Work item
Once the line with "Normal states are" is found in the entries below, print it and each following line exactly, stopping after the line with "Users have to"; print nothing else.

Start of The input

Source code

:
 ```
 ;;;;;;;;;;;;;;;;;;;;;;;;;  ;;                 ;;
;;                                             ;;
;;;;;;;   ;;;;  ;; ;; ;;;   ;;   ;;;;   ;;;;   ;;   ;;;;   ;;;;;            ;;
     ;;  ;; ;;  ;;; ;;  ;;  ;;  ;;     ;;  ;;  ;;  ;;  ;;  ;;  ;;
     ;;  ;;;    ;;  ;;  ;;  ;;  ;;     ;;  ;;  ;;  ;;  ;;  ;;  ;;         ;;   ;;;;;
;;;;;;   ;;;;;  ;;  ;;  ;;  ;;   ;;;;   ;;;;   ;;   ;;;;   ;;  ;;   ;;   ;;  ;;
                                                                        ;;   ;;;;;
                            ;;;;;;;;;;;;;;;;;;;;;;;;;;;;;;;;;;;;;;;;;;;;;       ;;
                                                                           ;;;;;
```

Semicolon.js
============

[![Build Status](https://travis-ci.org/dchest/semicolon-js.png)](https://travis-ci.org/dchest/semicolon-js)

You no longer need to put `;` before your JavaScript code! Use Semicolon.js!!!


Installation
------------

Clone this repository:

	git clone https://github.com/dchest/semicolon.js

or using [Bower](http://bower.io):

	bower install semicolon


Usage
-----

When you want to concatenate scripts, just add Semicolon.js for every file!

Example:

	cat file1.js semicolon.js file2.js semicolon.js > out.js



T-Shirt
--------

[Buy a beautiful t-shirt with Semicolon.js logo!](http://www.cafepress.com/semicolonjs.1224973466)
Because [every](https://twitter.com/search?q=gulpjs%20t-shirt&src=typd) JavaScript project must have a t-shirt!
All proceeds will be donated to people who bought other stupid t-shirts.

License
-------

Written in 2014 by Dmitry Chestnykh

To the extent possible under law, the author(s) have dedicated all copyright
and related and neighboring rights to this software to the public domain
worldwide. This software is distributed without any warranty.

End of The input
Start of The input

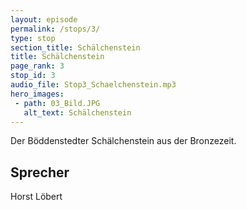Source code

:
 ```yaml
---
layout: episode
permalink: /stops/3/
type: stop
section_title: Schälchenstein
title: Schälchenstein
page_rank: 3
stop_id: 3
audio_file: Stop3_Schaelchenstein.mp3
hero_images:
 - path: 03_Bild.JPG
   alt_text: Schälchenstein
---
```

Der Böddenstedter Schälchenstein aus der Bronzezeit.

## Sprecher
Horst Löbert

End of The input
Start of The input

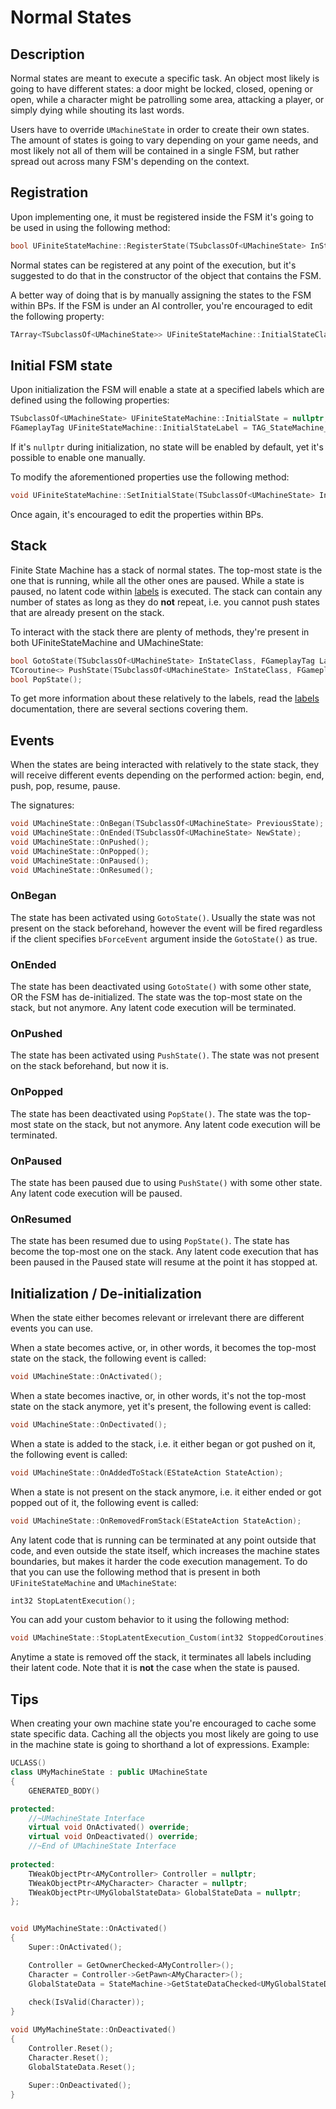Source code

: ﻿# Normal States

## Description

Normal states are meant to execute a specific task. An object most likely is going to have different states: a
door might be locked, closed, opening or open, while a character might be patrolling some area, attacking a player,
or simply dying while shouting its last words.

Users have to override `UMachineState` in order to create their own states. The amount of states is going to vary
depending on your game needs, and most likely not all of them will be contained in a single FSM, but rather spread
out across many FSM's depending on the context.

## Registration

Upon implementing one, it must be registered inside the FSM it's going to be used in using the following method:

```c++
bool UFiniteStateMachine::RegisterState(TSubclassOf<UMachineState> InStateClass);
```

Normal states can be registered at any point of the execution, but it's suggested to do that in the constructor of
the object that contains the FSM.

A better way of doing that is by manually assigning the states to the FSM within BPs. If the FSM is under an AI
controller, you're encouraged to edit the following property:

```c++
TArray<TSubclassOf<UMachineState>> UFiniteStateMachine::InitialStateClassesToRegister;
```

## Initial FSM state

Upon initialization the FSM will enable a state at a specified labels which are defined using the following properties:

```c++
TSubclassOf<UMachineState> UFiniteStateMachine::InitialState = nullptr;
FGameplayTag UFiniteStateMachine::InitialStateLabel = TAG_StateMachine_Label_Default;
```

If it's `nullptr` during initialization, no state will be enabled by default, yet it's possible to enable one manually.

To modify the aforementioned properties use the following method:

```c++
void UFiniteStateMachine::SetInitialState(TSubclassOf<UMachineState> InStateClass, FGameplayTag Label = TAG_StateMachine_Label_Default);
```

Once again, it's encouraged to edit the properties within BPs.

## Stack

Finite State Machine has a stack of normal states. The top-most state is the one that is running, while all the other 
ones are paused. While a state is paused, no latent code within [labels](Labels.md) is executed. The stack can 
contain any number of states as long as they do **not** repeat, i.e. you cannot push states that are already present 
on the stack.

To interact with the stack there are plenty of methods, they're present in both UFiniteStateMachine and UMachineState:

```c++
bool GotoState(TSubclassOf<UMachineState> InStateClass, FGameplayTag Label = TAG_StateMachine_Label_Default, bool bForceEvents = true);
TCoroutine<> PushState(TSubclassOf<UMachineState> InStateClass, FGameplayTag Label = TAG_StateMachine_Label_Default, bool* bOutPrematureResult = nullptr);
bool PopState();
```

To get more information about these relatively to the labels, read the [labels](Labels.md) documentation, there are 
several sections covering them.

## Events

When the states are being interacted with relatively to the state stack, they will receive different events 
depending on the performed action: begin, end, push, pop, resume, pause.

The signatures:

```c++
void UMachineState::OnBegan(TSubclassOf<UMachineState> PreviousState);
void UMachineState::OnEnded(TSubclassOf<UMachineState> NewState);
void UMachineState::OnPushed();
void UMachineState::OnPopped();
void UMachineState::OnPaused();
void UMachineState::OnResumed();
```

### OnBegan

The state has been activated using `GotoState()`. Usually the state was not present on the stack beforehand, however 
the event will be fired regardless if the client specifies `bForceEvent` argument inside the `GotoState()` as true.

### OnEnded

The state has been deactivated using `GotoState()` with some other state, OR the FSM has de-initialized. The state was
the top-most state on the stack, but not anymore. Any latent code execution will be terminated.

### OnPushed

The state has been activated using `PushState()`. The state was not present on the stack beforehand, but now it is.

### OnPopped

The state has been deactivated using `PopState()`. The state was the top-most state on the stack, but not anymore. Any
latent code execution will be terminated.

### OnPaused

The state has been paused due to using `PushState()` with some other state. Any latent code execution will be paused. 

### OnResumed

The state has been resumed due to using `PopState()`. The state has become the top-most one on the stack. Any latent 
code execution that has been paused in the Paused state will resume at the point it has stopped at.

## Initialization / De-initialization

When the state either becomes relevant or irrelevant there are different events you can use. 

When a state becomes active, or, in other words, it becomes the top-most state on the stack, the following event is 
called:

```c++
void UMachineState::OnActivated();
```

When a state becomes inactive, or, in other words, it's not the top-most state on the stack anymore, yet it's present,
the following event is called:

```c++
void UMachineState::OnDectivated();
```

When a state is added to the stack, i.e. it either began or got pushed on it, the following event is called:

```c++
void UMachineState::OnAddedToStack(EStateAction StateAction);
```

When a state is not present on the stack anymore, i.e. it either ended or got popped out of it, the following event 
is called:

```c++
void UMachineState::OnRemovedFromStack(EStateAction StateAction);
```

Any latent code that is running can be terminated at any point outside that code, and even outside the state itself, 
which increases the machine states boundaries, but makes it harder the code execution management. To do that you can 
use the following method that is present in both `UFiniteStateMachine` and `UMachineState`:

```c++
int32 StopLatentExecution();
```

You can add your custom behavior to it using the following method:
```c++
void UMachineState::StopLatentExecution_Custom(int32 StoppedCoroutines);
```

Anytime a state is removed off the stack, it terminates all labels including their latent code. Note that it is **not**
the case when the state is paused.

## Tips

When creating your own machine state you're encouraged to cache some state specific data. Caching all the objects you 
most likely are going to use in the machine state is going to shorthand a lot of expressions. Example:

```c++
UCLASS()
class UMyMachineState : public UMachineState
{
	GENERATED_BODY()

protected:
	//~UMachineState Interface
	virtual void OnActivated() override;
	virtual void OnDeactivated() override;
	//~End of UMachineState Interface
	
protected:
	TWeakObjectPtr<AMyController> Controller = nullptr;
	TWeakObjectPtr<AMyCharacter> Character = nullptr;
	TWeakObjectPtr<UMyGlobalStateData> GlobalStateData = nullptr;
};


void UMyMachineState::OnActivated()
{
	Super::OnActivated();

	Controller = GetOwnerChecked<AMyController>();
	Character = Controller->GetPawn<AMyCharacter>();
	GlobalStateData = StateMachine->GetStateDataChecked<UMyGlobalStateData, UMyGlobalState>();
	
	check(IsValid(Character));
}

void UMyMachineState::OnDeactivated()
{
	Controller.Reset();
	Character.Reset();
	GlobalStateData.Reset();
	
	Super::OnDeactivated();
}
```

End of The input

Response below
Normal states are meant to execute a specific task. An object most likely is going to have different states: a
door might be locked, closed, opening or open, while a character might be patrolling some area, attacking a player,
or simply dying while shouting its last words.

Users have to override `UMachineState` in order to create their own states. The amount of states is going to vary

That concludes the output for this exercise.